4

I have an application where I need to provide a lower voltage from a starting voltage. In other words - I need a buck converter. My question is - if I have a known required differential but a potentially variable input voltage how close to my target difference can I get?

Example: let's say I need to have two voltages with a difference of 8VDC. So, starting at a nominal 30VDC, I would need a converter that produces 22VDC.

So the question - can a single converter circuit produce that same difference but for a different starting voltage? Certainly within a certain specified range/tolerance. So in my case...let's say anything from 20VDC - 40VDC for the starting voltage. Can the same circuit that products 22VDC from 30VDC also provide 32VDC from 40VDC?

Daniel Miller
  • 141
  • 2
  • To clarify: are you talking about an absolute voltage difference or fixed ratio? – vir Apr 18 '23 at 19:51
  • An absolute difference. For my needs - I need an 8VDC difference regardless of base voltage. – Daniel Miller Apr 18 '23 at 19:52
  • I also should specify - this isn't for simple signaling purposes but I need actual power. If it matters, anything from 0.5A to 2A. – Daniel Miller Apr 18 '23 at 19:55
  • Converters usually have a feedback pin that samples the output through a resistor voltage divider. You could probably use an opamp network to feed it with the difference between the outputs and a fixed 8V. Implementation would depend on the specific converter; stability would also be an issue. – vir Apr 18 '23 at 20:27
  • Does the output of this regulator need to *source* current or *sink* it? That is, is it intended to be a -8 V power supply referenced to your base voltage, or is it intended to be a (base-8) volt power supply referenced to ground? – Hearth May 26 '23 at 00:59

3 Answers3

2

You can make a buck regulator do this if you design it yourself. Basically you can regard the positive rail as 0 volts and the (former) 0 volt rail as the negative voltage supply for the buck regulator. The buck regulator would then produce negative 8 volts relative to the "new" 0 volts.

What you need to find is a true negative rail buck regulator. I'm sure there are a few but, if you used an isolating DC-to-DC converter that produces an isolated 8 volt DC output, you can tie the positive output to the incoming power rail that feeds it. This gives you many more options: -

enter image description here

Andy aka
  • 434,556
  • 28
  • 351
  • 777
2

Conceptually (I've never built this, although the question has come up before), this could be a done with modifications to a standard synchronous buck converter.

First, rather than have a fixed voltage reference, such as a resistor to the input and a zener diode to GND, reverse these two components, with the zener value of 8 V. Now, the reference input to the voltage regulation loop always is 8 V less than the input. The problem here is that the voltage reference usually is inside the controller chip.

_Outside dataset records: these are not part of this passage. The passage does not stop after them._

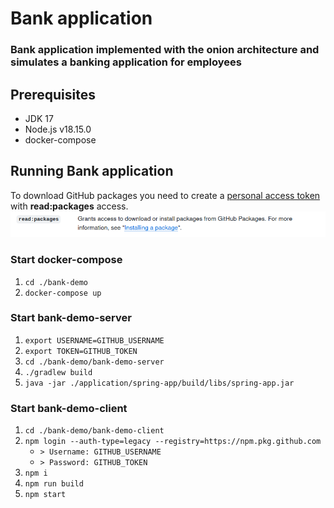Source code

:# Bank application

### Bank application implemented with the onion architecture and simulates a banking application for employees

## Prerequisites

* JDK 17
* Node.js v18.15.0
* docker-compose

## Running Bank application
To download GitHub packages you need to create a [personal access token](https://docs.github.com/en/authentication/keeping-your-account-and-data-secure/creating-a-personal-access-token)
with **read:packages** access. 
![read_packages.png](read_packages.png)

### Start docker-compose

1. `cd ./bank-demo`
2. `docker-compose up`

### Start bank-demo-server

1. `export USERNAME=GITHUB_USERNAME`
2. `export TOKEN=GITHUB_TOKEN`
3. `cd ./bank-demo/bank-demo-server`
4. `./gradlew build`
5. `java -jar ./application/spring-app/build/libs/spring-app.jar`

### Start bank-demo-client

1. `cd ./bank-demo/bank-demo-client`
2. `npm login --auth-type=legacy --registry=https://npm.pkg.github.com` 
    * `> Username: GITHUB_USERNAME`
    * `> Password: GITHUB_TOKEN`
3. `npm i`
4. `npm run build`
5. `npm start`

Next, connect the output directly to the feedback input to the controller. Now the output will track the input minus 8 V.

Or something like that.

Most buck regulator controller chips have an internal reference. If you can't find one that needs an external reference, you might have to grow the basic buck circuit from scratch.

AnalogKid
  • 16,865
  • 1
  • 13
  • 25
2

Can a buck converter provide a lower voltage based on a target differential - instead of an absolute target?

Yes.

There are a number of ways to modify a buck converter to track the difference between the source voltage (\$V_{source}\$) and the output voltage of the buck converter, (which we shall call \$V_{bucked}\$), rather than tracking the output voltage itself. Note, we don't call the output of the buck converter \$V_{out}\$, because in a moment, we will show a circuit used to drive the feedback pin of a buck converter IC, and \$V_{bucked}\$ is the input to that circuit, and it would be confusing to call the input to a circuit \$V_{out}\$!

Somewhere in most IC controlled buck converters is a voltage divider between \$V_{bucked}\$ and ground, with the divided voltage going to a feedback pin, which in our schematic is labeled \$V_{fb}\$ thus:

schematic

simulate this circuit – Schematic created using CircuitLab

As is readily apparent, if the feedback pin neither sinks nor sources current, then:

$$V_{fb} = \frac{R2}{R1+R2}V_{bucked}$$

What can be done is to replace the above feedback network with this:

schematic

simulate this circuit

We shall show that in this case,

$$V_{fb} \approx \frac{R4}{R3}(V_{source}-V_{bucked})$$

We will assume that the current feeding the bases of the transistors is small, and the current to the feedback pin is small also.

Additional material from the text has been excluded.